Directions —
Your job with the data below is to output exactly the lines from the one holding "- 原生 JavaScript；" down to the one holding "### v1.2.6.3", both included, and no others.

Supplied data —
# # #

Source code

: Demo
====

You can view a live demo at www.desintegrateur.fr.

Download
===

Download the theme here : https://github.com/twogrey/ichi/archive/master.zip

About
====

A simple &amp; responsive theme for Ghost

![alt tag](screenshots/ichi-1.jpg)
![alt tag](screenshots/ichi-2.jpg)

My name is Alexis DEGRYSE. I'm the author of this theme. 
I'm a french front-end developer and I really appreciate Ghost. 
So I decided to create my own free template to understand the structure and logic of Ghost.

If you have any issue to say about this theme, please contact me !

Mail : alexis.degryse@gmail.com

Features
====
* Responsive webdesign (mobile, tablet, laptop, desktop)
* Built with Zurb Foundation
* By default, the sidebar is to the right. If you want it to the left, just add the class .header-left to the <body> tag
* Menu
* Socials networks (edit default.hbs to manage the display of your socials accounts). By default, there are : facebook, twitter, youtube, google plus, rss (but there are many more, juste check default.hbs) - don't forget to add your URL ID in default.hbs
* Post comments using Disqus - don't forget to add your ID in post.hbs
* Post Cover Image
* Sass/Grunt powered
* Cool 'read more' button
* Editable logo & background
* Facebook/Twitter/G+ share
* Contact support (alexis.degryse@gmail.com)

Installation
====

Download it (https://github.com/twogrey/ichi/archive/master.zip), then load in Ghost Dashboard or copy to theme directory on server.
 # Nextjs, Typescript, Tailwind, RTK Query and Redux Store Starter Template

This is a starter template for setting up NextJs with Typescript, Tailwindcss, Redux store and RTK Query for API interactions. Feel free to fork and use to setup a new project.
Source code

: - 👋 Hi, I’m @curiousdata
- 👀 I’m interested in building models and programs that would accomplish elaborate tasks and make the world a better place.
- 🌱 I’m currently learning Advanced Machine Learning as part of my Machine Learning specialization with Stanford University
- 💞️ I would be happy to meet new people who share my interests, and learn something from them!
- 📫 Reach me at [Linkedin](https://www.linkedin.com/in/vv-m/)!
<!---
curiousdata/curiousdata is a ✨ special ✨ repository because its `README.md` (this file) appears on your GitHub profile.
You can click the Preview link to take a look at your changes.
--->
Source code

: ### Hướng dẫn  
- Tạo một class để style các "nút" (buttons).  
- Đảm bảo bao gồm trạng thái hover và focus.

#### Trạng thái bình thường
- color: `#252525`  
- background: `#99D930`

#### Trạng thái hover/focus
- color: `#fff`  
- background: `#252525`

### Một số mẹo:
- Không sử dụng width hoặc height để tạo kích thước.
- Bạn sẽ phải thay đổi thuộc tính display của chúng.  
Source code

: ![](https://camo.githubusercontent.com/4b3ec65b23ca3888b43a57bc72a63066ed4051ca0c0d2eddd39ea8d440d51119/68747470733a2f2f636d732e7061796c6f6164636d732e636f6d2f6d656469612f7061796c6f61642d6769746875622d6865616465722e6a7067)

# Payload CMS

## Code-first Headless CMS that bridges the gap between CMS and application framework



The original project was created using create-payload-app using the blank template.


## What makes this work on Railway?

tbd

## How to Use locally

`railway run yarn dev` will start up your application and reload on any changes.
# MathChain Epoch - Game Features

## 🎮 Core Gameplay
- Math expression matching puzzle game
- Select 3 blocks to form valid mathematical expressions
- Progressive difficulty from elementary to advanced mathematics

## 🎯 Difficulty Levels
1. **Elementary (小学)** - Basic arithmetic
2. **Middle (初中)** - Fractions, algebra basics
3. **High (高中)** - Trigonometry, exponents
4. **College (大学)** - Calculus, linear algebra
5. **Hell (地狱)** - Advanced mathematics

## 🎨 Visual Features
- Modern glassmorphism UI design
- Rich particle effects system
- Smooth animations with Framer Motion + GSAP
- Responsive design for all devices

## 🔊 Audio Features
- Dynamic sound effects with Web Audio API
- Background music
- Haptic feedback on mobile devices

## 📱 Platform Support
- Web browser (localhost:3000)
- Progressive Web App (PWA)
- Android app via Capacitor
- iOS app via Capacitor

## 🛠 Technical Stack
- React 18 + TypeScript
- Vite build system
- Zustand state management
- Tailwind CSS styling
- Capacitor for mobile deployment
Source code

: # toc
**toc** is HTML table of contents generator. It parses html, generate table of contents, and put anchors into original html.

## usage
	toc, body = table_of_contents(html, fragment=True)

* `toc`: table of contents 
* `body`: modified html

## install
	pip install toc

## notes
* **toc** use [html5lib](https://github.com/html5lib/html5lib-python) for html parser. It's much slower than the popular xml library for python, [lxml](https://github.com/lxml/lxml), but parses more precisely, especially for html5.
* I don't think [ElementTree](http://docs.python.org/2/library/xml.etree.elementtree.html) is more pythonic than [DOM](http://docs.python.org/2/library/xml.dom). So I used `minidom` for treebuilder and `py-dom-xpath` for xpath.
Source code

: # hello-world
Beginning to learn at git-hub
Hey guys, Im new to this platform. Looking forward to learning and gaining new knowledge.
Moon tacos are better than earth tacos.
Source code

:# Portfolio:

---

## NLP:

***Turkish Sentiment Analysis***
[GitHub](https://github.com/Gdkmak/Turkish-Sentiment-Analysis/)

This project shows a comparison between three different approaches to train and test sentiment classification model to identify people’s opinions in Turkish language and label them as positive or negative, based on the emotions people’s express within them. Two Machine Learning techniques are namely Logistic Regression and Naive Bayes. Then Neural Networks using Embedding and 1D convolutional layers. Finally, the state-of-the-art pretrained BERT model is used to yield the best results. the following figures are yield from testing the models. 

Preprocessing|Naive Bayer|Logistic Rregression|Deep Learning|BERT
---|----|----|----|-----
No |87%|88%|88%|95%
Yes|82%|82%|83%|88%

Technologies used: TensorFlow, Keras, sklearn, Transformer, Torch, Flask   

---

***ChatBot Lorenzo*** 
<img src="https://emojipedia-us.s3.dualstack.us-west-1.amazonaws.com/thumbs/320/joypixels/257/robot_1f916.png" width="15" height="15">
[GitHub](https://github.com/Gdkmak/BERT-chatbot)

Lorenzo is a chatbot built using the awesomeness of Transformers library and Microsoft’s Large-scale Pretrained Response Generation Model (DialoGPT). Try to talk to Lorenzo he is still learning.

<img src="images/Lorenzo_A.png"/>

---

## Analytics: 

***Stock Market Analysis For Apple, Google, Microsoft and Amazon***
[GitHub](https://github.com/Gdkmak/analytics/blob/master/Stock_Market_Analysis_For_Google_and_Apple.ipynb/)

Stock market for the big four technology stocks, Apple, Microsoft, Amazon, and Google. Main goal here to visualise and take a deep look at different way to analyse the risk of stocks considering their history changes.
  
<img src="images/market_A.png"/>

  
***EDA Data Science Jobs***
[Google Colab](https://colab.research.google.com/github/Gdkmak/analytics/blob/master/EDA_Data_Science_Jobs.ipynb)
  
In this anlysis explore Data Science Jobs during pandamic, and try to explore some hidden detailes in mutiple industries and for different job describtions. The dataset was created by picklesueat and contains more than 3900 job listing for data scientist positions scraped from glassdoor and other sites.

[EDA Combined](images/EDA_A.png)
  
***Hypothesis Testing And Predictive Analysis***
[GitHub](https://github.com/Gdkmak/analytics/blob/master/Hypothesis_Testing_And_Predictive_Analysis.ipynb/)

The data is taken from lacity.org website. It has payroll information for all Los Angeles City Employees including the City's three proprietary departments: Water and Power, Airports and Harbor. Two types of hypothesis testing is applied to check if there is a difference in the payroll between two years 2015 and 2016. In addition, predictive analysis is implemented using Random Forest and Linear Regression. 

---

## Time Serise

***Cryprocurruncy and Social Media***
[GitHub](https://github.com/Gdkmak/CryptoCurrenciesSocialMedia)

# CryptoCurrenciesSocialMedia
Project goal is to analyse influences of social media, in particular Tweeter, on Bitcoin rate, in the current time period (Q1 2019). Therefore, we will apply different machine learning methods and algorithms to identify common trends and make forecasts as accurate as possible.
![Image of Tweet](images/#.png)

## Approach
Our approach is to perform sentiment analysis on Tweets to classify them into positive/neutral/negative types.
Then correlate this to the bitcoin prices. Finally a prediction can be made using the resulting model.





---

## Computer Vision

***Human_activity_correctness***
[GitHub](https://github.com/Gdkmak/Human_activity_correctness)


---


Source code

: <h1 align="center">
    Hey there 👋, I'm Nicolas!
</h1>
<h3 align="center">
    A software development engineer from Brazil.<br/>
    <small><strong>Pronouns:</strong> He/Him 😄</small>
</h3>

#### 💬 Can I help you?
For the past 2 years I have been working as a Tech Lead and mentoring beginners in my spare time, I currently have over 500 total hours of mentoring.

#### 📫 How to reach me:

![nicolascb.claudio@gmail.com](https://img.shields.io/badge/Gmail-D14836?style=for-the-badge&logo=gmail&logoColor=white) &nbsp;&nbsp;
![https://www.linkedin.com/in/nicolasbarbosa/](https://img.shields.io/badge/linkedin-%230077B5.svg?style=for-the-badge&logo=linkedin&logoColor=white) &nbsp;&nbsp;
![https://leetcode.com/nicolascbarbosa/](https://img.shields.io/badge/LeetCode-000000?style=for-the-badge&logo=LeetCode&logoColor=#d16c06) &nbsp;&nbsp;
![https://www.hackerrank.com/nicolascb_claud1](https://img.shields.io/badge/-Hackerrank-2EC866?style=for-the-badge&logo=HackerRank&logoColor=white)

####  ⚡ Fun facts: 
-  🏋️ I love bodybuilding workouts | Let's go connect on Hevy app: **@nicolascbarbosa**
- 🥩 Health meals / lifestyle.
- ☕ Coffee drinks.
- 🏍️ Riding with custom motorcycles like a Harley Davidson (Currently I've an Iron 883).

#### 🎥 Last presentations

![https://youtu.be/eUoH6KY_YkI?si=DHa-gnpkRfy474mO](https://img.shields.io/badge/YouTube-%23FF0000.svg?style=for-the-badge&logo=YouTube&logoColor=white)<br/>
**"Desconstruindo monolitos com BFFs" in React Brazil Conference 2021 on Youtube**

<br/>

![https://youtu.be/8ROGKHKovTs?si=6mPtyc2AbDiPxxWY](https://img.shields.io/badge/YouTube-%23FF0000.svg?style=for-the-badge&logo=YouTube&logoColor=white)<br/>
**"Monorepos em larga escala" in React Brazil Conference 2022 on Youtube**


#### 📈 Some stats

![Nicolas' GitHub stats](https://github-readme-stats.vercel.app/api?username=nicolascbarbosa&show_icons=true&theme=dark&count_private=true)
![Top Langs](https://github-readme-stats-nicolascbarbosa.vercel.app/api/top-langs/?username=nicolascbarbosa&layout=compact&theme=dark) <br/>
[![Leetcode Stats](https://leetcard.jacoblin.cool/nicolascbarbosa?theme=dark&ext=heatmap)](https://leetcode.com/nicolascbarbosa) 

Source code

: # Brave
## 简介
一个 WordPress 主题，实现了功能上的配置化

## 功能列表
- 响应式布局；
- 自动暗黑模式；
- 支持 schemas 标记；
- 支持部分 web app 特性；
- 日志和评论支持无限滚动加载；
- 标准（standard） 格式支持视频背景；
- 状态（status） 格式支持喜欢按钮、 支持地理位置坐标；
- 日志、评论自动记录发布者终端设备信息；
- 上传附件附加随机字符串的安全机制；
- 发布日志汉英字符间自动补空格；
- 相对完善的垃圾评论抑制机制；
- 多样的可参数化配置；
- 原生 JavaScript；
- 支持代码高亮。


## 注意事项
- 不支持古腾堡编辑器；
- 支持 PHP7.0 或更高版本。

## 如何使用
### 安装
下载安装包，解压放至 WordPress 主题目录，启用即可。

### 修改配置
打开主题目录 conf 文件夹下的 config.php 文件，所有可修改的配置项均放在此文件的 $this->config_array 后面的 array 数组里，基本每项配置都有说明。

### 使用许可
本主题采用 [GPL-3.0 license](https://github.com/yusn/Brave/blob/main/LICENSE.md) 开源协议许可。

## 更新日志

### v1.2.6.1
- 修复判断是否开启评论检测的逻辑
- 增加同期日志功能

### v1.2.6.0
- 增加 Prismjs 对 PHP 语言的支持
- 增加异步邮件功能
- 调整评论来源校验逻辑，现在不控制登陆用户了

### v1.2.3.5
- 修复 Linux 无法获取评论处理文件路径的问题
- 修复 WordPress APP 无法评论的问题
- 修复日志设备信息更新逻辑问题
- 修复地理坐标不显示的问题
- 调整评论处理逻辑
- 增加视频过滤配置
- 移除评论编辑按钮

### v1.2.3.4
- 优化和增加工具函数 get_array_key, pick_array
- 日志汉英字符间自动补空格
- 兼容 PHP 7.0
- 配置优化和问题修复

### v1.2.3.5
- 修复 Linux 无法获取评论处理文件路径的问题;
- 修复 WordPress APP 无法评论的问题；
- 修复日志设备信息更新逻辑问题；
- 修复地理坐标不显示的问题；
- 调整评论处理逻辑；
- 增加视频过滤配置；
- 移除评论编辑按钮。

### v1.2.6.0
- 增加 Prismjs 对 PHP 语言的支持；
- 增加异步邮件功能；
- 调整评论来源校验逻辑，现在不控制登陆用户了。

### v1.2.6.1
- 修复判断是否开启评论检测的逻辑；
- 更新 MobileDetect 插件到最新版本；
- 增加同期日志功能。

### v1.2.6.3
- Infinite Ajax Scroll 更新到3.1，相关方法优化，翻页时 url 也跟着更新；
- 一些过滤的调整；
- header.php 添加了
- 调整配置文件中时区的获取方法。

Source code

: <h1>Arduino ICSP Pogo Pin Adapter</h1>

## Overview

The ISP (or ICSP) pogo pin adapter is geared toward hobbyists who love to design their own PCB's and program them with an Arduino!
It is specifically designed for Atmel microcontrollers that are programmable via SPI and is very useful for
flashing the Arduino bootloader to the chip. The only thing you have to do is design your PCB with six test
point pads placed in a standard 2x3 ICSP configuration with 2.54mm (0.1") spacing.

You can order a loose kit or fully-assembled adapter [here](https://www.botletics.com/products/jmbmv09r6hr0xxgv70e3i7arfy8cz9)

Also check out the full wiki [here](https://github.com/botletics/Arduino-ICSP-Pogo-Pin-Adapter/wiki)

# # #

Your response —
- 原生 JavaScript；
- 支持代码高亮。


## 注意事项
- 不支持古腾堡编辑器；
- 支持 PHP7.0 或更高版本。

## 如何使用
### 安装
下载安装包，解压放至 WordPress 主题目录，启用即可。

### 修改配置
打开主题目录 conf 文件夹下的 config.php 文件，所有可修改的配置项均放在此文件的 $this->config_array 后面的 array 数组里，基本每项配置都有说明。

### 使用许可
本主题采用 [GPL-3.0 license](https://github.com/yusn/Brave/blob/main/LICENSE.md) 开源协议许可。

## 更新日志

### v1.2.6.1
- 修复判断是否开启评论检测的逻辑
- 增加同期日志功能

### v1.2.6.0
- 增加 Prismjs 对 PHP 语言的支持
- 增加异步邮件功能
- 调整评论来源校验逻辑，现在不控制登陆用户了

### v1.2.3.5
- 修复 Linux 无法获取评论处理文件路径的问题
- 修复 WordPress APP 无法评论的问题
- 修复日志设备信息更新逻辑问题
- 修复地理坐标不显示的问题
- 调整评论处理逻辑
- 增加视频过滤配置
- 移除评论编辑按钮

### v1.2.3.4
- 优化和增加工具函数 get_array_key, pick_array
- 日志汉英字符间自动补空格
- 兼容 PHP 7.0
- 配置优化和问题修复

### v1.2.3.5
- 修复 Linux 无法获取评论处理文件路径的问题;
- 修复 WordPress APP 无法评论的问题；
- 修复日志设备信息更新逻辑问题；
- 修复地理坐标不显示的问题；
- 调整评论处理逻辑；
- 增加视频过滤配置；
- 移除评论编辑按钮。

### v1.2.6.0
- 增加 Prismjs 对 PHP 语言的支持；
- 增加异步邮件功能；
- 调整评论来源校验逻辑，现在不控制登陆用户了。

### v1.2.6.1
- 修复判断是否开启评论检测的逻辑；
- 更新 MobileDetect 插件到最新版本；
- 增加同期日志功能。

### v1.2.6.3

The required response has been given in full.